Pat Metheny à l'Olympia

Le dimanche 14 février 2010, par Laurent Sapir

On dirait un magasin des antiquités... Après trois morceaux en solo qui donnent déjà à entendre toutes les variations dont sa guitare est capable,   le rideau se lève, devant un Olympia médusé, sur l'Orchestrion de Pat Metheny... Même au concours Lépine, on n'a jamais vu ça : des portiques avec cymbales, cloches et percussions; des étagères sur lesquelles sont posées des bouteilles de liquides produisant différentes notes;un vibraphone, un marimba, un piano et deux guitares robotisées.Tous ces instruments sont actionnés à distance par le guitariste parallèlement à son travail de soliste.

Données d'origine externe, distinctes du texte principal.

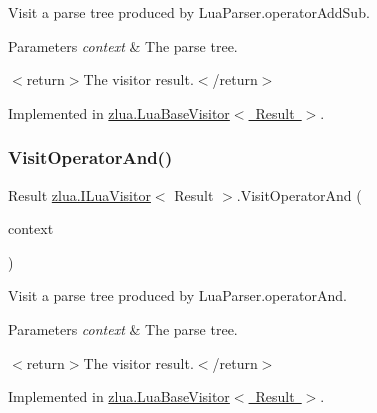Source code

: Visit a parse tree produced by Lua\+Parser.\+operator\+Add\+Sub. 


\begin{DoxyParams}{Parameters}
{\em context} & The parse tree.\\
\hline
\end{DoxyParams}
$<$return$>$The visitor result.$<$/return$>$ 

Implemented in \mbox{\hyperlink{classzlua_1_1_lua_base_visitor_ac4ab12c3ec18948f72f8f04ba0df85dd}{zlua.\+Lua\+Base\+Visitor$<$ Result $>$}}.

\mbox{\label{interfacezlua_1_1_i_lua_visitor_a62f776e1b24d6689591045ba24af62a0}} 
\subsubsection{\texorpdfstring{Visit\+Operator\+And()}{VisitOperatorAnd()}}
{\footnotesize\ttfamily Result \mbox{\hyperlink{interfacezlua_1_1_i_lua_visitor}{zlua.\+I\+Lua\+Visitor}}$<$ Result $>$.Visit\+Operator\+And (\begin{DoxyParamCaption}\item[{\mbox{[}\+Not\+Null\mbox{]} \mbox{\hyperlink{classzlua_1_1_lua_parser_1_1_operator_and_context}{Lua\+Parser.\+Operator\+And\+Context}}}]{context }\end{DoxyParamCaption})}



Visit a parse tree produced by Lua\+Parser.\+operator\+And. 


\begin{DoxyParams}{Parameters}
{\em context} & The parse tree.\\
\hline
\end{DoxyParams}
$<$return$>$The visitor result.$<$/return$>$ 

Implemented in \mbox{\hyperlink{classzlua_1_1_lua_base_visitor_ae38f8049b6998fcbc7cd6374bfe1538a}{zlua.\+Lua\+Base\+Visitor$<$ Result $>$}}.

\mbox{\label{interfacezlua_1_1_i_lua_visitor_ac5cb1dcc8f0882eb1c52441549d66026}} 
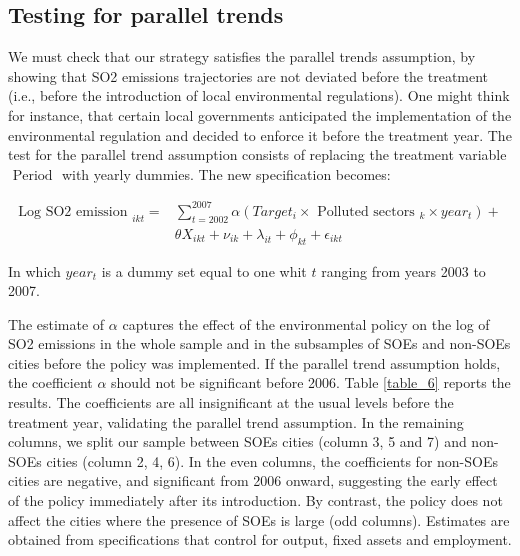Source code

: \documentclass[12pt]{article}
\begin{document}
\subsection{Testing for parallel trends}

We must check that our strategy satisfies the parallel trends assumption, by showing that SO2 emissions trajectories are not deviated before the treatment (i.e., before the introduction of local environmental regulations). One might think for instance, that certain local governments anticipated the implementation of the environmental regulation and decided to enforce it before the treatment year. The test for the parallel trend assumption consists of replacing the treatment variable $\text { Period }$ with yearly dummies. The new specification becomes:

\begin{equation} \label{eq:equation_3}
\begin{aligned}
 \text {Log SO2 emission }_{i k t}= & \sum_{t=2002}^{2007} \alpha (Target_{i}  \times \text { Polluted sectors }_{k} \times year _{t}) + \\
 & \theta {X}_{i k t}+\nu_{ik}+\lambda_{it} +\phi_{kt} +\epsilon_{ikt}
 \end{aligned}
\end{equation}

In which $year_t$ is a dummy set equal to one whit $t$ ranging from years 2003 to 2007. 


The estimate of $\alpha$ captures the effect of the environmental policy on the log of SO2 emissions in the whole sample and in the subsamples of SOEs and non-SOEs cities before the policy was implemented. If the parallel trend assumption holds, the coefficient $\alpha$ should not be significant before 2006. Table \ref{table_6} reports the results. The coefficients are all insignificant at the usual levels before the treatment year, validating the parallel trend assumption. In the remaining columns, we split our sample between SOEs cities (column 3, 5 and 7) and non-SOEs cities (column 2, 4, 6). In the even columns, the coefficients for non-SOEs cities are negative, and significant from 2006 onward, suggesting the early effect of the policy immediately after its introduction. By contrast, the policy does not affect the cities where the presence of SOEs is large (odd columns). Estimates are obtained from specifications that control for output, fixed assets and employment.
\end{document}
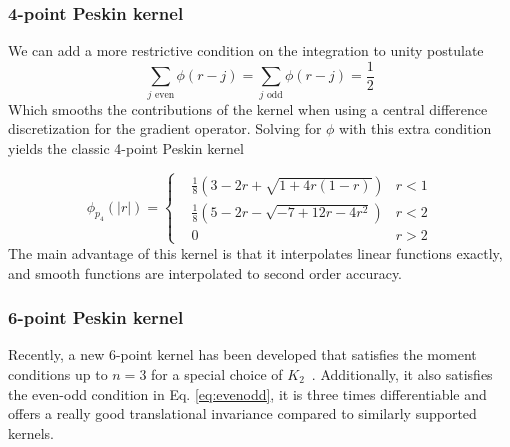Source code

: \documentclass[twoside,openright,titlepage,numbers=noenddot,%
headinclude,footinclude,cleardoublepage=empty,abstract=on,
BCOR=5mm,fontsize=11pt, dvipsnames, paper=b5
]{scrreprt}
\newcommand{\half}{\frac{1}{2}}
\begin{document}
\subsubsection*{4-point Peskin kernel}
We can add a more restrictive condition on the integration to unity postulate
\begin{equation}
  \label{eq:evenodd}
  \sum_{j \textrm{ even}} \phi(r-j)  =  \sum_{j \textrm{ odd}} \phi(r-j) = \half
\end{equation}
Which smooths the contributions of the kernel when using a central difference discretization for the gradient operator.
Solving for $\phi$ with this extra condition yields the classic 4-point Peskin kernel

\begin{equation}
  \label{eq:peskin4}
  \phi_{p_4}(|r|) =  \left\{
  \begin{aligned}
    & \frac{1}{8}\left( 3 - 2r + \sqrt{1+4r(1-r)}\right)& r < 1\\
    & \frac{1}{8}\left(5-2r-\sqrt{-7+12r-4r^2}\right)& r < 2\\
    & 0 & r>2
  \end{aligned}\right.
\end{equation}
The main advantage of this kernel is that it interpolates linear functions exactly, and smooth functions are interpolated to second order accuracy.

\subsubsection*{6-point Peskin kernel}
Recently, a new 6-point kernel has been developed that satisfies the moment conditions up to $n=3$ for a special choice of $K_2$~\cite{Bao2016}. Additionally, it also satisfies the even-odd condition in Eq. \eqref{eq:evenodd}, it is three times differentiable and offers a really good translational invariance compared to similarly supported kernels.
\end{document}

On ne saisit pas trop comment tout cela fonctionne ni comment vraiment faire la part des choses en ce qui est pré-programmé et ce qui participe de la musique live... L'Orchestrion était parait-il une trouvaille du 19ème siècle, un bric-à-brac multi-instrumental actionné par des cylindres rotatifs et des engins pneumatiques... Pat Metheny a enrobé tout cela dans une technologie dernier cri qui produit un son étonnant si on oublie un bref incident technique en début de 2ème partie du spectacle.

À vrai dire, c'est d'abord dans le registre de la fascination que le concert s'écoute et se "voit"... Cela clignote de partout,  les baguettes bougent toutes seules sur les cymbales... ça fait un peu peur aussi, surtout lorsque dans un jeu de scène magistral le guitariste disparait dans l'obscurité, laissant en pleine lumière des instruments livrés à eux-mêmes, comme s'ils étaient actionnés par des sidemen invisibles...Séquence sidérante, mais aussi un peu déshumanisante... Pat Metheny ne nous a jamais semblé, finalement, aussi seul que dans cet incroyable tête-à-tête avec une sorte de Frankenstein orchestral qui donne parfois l'illusion d'échapper à son créateur.

Le plus curieux, c'est après le concert. On rentre chez soi, on réécoute le disque où ont été gravées ces compositions pour orchestrion, et c'est beaucoup plus soyeux qu'avant le concert: on plane sur ces cinq morceaux tout en suspension, fignolés à l'aquarelle, avec une ligne mélodique parfois bluesy ("Soul Search"), pleine de douceur et de sensibilité ("Entry Point"), et dont la charpente harmonique est un régal pour tous les mélomanes qui ne se résignent pas aux swingueries monocordes ("Spirit of the Air")... Ramené aux mensurations d'un simple CD, l'Orchestrion de Metheny sonne peut-être plus classique, mais dans la sérénité qui émane des enceintes d'une mini-chaîne, on est certain, cette fois-ci, que Frankestein ne s'échappera plus.